#### WORK REQUIRED:
What lines of the data below hold "following"? Show them.

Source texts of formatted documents
───

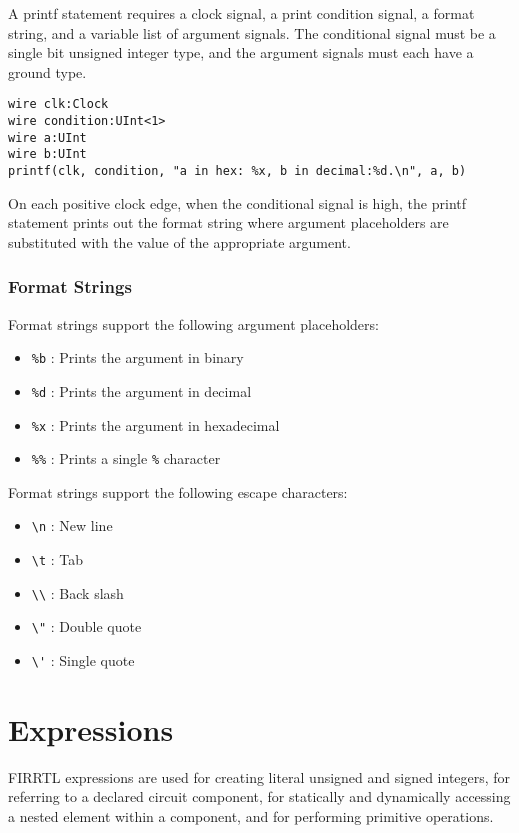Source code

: \documentclass[12pt]{article}
\begin{document}
A printf statement requires a clock signal, a print condition signal, a format string, and a variable list of argument signals. The conditional signal must be a single bit unsigned integer type, and the argument signals must each have a ground type.

\begin{verbatim}
wire clk:Clock
wire condition:UInt<1>
wire a:UInt
wire b:UInt
printf(clk, condition, "a in hex: %x, b in decimal:%d.\n", a, b)
\end{verbatim}

On each positive clock edge, when the conditional signal is high, the printf statement prints out the format string where argument placeholders are substituted with the value of the appropriate argument.

\subsubsection{Format Strings}

Format strings support the following argument placeholders:
\begin{itemize}
\item \verb|%b| : Prints the argument in binary
\item \verb|%d| : Prints the argument in decimal
\item \verb|%x| : Prints the argument in hexadecimal
\item \verb|%%| : Prints a single \verb|%| character
\end{itemize}

Format strings support the following escape characters:
\begin{itemize}
\item \verb|\n| : New line
\item \verb|\t| : Tab
\item \verb|\\| : Back slash
\item \verb|\"| : Double quote
\item \verb|\'| : Single quote
\end{itemize}

\section{Expressions}

FIRRTL expressions are used for creating literal unsigned and signed integers, for referring to a declared circuit component, for statically and dynamically accessing a nested element within a component, and for performing primitive operations. 
\end{document}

───

#### OUTPUT:
Format strings support the following argument placeholders:
Format strings support the following escape characters:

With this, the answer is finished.